Quand nous sommes rentrés, les enfants ont joué "à la mort". Les nounours se succédaient dans la grande boîte qui était promenée dans la maison. Après, ils ont organisé le repas de la mort avec la dînette. C'était triste et comique à la fois, ils digèrent, je suis contente de ça.

Je travaille trop, presque jour et nuit. Cet agrandissement qu'on m'a demandé pour l'école, c'est tout dans l'urgence, il ne faudra plus que j'accepte ce genre de commande.
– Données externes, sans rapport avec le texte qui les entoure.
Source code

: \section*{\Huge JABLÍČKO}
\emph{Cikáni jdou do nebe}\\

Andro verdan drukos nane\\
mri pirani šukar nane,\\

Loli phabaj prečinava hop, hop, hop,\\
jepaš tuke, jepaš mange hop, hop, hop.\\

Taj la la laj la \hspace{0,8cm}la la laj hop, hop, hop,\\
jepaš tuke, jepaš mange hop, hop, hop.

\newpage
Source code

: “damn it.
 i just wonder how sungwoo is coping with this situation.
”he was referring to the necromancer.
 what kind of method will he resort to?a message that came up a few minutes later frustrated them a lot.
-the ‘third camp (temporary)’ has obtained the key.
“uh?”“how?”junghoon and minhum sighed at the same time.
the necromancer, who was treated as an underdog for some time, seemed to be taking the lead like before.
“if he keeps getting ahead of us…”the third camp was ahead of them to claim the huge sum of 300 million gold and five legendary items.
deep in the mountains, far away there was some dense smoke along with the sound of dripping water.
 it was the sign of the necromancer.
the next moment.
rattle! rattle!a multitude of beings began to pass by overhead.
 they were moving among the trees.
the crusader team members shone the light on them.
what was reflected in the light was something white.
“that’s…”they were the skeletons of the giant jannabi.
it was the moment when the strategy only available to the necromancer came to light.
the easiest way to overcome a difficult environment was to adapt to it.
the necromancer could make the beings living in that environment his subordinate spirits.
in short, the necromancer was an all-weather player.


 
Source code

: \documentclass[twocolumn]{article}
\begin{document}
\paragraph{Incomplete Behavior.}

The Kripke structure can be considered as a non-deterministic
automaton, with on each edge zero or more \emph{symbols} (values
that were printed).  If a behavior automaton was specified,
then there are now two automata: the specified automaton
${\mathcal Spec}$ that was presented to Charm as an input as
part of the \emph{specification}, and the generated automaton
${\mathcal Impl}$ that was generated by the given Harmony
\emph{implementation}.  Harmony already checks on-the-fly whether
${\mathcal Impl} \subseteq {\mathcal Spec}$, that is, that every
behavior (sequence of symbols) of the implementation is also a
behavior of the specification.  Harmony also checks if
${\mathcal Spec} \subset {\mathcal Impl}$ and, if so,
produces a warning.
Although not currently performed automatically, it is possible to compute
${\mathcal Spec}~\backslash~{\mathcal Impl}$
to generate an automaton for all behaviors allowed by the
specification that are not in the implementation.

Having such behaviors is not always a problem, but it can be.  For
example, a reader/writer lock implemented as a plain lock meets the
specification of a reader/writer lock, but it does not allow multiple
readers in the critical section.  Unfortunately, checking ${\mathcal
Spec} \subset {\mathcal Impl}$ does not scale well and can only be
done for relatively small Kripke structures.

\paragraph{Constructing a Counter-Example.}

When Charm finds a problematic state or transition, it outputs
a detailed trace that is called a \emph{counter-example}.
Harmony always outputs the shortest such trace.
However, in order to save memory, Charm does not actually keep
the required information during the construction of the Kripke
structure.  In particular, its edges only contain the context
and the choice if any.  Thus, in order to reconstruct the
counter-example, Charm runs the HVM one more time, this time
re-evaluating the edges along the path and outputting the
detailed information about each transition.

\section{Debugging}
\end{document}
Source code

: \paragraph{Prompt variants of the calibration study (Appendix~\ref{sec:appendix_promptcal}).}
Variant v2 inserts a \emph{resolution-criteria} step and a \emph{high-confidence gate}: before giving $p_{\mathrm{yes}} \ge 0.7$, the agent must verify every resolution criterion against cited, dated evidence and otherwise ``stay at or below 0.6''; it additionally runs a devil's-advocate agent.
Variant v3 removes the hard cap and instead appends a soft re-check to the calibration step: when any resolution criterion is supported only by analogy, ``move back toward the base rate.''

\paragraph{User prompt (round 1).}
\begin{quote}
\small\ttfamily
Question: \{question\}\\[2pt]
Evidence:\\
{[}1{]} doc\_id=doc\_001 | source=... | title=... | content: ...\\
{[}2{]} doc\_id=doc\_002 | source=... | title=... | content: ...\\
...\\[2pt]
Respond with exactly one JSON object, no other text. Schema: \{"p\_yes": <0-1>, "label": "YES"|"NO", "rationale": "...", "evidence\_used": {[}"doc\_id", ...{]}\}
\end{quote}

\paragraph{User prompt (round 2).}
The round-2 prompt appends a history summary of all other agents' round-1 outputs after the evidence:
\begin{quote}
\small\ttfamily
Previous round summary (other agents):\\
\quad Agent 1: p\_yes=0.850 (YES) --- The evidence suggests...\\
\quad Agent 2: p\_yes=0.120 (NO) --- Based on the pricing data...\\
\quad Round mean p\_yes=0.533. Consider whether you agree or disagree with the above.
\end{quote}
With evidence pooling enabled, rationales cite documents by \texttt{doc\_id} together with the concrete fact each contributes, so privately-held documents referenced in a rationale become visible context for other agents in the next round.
La fatigue est là.

Et cette journée porte ouverte au collège ce matin, je ne suis pas sûre qu'elle ait convaincu Matthias pour l'an prochain. "Pourquoi ne pourrait-on pas rester tout le temps à l'école primaire, Maman ? on travaillerait de pus en plus dur, d'accord, mais on resterait à l'école primaire..."

Et toute cette pluie, cette gadoue dans le jardin... Demain il fera soleil. Demain, je ne travaille pas, promis. Et la semaine prochaine, on ira voir l'autre collège, pour comparer. Il faut déjà que Matthias assume complètement son saut de classe. Il est petit encore.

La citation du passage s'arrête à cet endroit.